As a magistrate, I can attest to witnesses, sufferers of domestic violence or people with chaotic lifestyles who are completely put off by the extra travel needed to access justice.
My hon. Friend makes a valuable point.
Resolution, which represents 6,500 family lawyers and other professionals who are committed to a non-adversarial approach to family law and the resolution of family disputes, says that the court closures will have a huge impact on the ability of families to access the justice system, and it emphasises that those who will be most affected are vulnerable people such as victims of domestic abuse. Requiring a victim of domestic abuse to travel further on public transport in order to apply for an injunction will increase risk and act as a further disincentive for people seeking protection, on top of the issues already presented by the lack of access to legal aid.
Let me highlight three examples from my constituency caseload that illustrate the vulnerability of many people who have to access the court system. The first is a man who came to this country as an asylum seeker having been a child soldier in Nigeria. He is doing his utmost to find work, and currently has a zero-hours contract. Sometimes his employer has work for him, and sometimes it does not. That is not within his control, but as a consequence he has a fluctuating income, which means that intermittently he has to apply for jobseeker’s allowance and housing benefit. Delays in processing his JSA claim sometimes mean that his housing benefit is frozen. That causes rent arrears, and at times he has been served with a notice seeking possession. None of that is his fault. He is a man with a traumatic past who is doing everything that he can to make the best of life, in a country that he had never imagined finding himself in. In my view, we should not be asking him to bear the additional expense and stress of having to travel long distances to access a court and engage in a difficult process that is not of his making.
Another constituent is recently widowed. Her husband was a social housing tenant, and for her to succeed to the tenancy, she needed to provide proof of his death. However, an administrative error with the death certificate caused a delay and meant that her landlord commenced eviction proceedings. She lives in the farthest flung part of my constituency in terms of access to a court. Is it right for her to face a four-hour round trip by bus to explain why the registrar made a mistake in recording her husband’s death?
The third case highlights some of the wider problems with a justice system that is already very stretched. This constituent is in his 80s. He suffered antisocial behaviour from his upstairs neighbour for many years, causing him and his wife great distress, and sometimes leading to him sleeping in his car to escape the noise.

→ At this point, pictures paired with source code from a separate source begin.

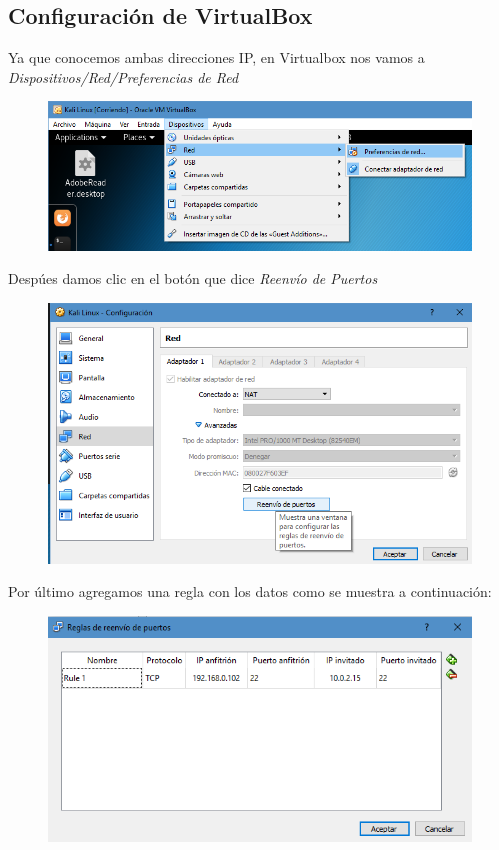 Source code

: \documentclass{article}
\begin{document}
\subsection{Configuraci\'on de VirtualBox}

Ya que conocemos ambas direcciones IP, en Virtualbox nos vamos a \emph{Dispositivos/Red/Preferencias de Red}

\begin{figure}[H]
\centering
\includegraphics[width=1\textwidth]{03-PREFERENCIADERED}
\end{figure}

Desp\'ues damos clic en el bot\'on que dice \emph{Reenv\'io de Puertos}

\begin{figure}[H]
\centering
\includegraphics[width=1\textwidth]{04-REENVIOPUERTOS}
\end{figure}

Por \'ultimo agregamos una regla con los datos como se muestra a continuaci\'on: 

\begin{figure}[H]
\centering
\includegraphics[width=1\textwidth]{05-CONFIGURADO}
\end{figure}
\end{document}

His council landlord did everything possible to gather evidence and commence eviction proceedings against the neighbour, but it took months for the case to come to court. When it did, the police failed to turn up to give evidence, and the case had to be adjourned. That situation would have been compounded even further by a longer journey time, or by moving proceedings to a court that did not have the capacity to absorb additional work.
Very often the circumstances that lead to someone attending court involve personal sadness, and many people who attend court are vulnerable. Fulfilling the obligation to make our justice system accessible must involve thinking about the considerable challenges that our most vulnerable residents face, and designing a system around those challenges, not around residents who have the most capacity.
The closure programme has the potential for significant hidden costs for the wider public sector, and those were not considered or scrutinised during the consultation process or in the Government’s response to it. The Law Society has highlighted the additional costs associated with prison and probation staff having to transport defendants for longer distances. Additional transportation costs may be incurred by the police, as increased numbers of people choose not to attend court and subsequently end up being transported there by the police. There will be increased costs for councils, as social workers and housing officers are forced to travel longer distances and spend more time away from their day-to-day duties to provide evidence in court.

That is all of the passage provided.